(DATA EXCERPTS)

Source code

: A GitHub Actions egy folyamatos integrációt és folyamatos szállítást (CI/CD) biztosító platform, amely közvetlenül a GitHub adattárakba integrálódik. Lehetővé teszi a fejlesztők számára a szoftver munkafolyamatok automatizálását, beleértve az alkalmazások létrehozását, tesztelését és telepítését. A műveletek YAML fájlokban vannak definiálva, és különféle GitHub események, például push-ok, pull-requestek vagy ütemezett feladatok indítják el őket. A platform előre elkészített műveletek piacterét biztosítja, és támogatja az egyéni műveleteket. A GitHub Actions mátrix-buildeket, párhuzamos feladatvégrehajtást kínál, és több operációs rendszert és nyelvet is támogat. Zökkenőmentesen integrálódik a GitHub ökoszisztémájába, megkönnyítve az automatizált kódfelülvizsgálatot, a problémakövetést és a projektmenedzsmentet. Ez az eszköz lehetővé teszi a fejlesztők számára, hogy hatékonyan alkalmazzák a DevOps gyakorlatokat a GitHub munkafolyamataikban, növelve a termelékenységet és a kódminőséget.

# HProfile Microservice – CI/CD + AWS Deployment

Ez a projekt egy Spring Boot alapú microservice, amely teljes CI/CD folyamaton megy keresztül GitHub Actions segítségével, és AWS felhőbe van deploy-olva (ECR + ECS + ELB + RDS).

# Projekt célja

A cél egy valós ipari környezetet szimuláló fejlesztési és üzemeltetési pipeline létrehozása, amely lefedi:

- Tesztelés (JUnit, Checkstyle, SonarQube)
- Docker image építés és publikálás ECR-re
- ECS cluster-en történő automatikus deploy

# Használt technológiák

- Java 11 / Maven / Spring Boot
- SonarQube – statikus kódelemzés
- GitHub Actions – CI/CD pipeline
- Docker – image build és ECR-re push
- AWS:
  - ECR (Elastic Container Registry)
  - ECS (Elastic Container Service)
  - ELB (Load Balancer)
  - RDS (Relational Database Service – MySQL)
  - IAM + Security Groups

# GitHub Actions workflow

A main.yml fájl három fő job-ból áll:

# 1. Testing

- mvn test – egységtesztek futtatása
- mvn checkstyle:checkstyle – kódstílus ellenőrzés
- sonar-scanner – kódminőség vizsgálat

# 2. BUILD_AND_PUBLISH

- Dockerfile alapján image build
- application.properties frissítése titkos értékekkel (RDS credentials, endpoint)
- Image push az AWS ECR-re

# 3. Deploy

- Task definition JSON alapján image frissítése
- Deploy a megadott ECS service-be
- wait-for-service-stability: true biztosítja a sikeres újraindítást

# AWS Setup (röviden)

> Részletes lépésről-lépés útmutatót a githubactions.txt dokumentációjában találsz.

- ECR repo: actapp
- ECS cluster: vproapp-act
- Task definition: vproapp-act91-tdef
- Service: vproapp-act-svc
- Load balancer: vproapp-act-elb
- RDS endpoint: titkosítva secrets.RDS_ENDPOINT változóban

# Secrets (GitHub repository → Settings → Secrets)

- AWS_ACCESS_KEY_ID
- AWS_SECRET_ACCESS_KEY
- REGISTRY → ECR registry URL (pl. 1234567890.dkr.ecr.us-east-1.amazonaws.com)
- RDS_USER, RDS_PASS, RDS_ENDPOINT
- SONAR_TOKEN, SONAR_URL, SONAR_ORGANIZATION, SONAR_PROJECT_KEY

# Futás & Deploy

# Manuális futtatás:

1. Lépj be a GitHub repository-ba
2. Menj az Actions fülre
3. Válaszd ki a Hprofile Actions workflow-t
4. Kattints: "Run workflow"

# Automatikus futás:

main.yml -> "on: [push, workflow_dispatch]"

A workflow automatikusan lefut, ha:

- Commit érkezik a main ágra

(End DATA EXCERPTS)

▶ _ABOUT THIS EXERCISE_
Gather all lines of the records that include the word "frissítése".

▶ _EXERCISE RESULT_
- application.properties frissítése titkos értékekkel (RDS credentials, endpoint)
- Task definition JSON alapján image frissítése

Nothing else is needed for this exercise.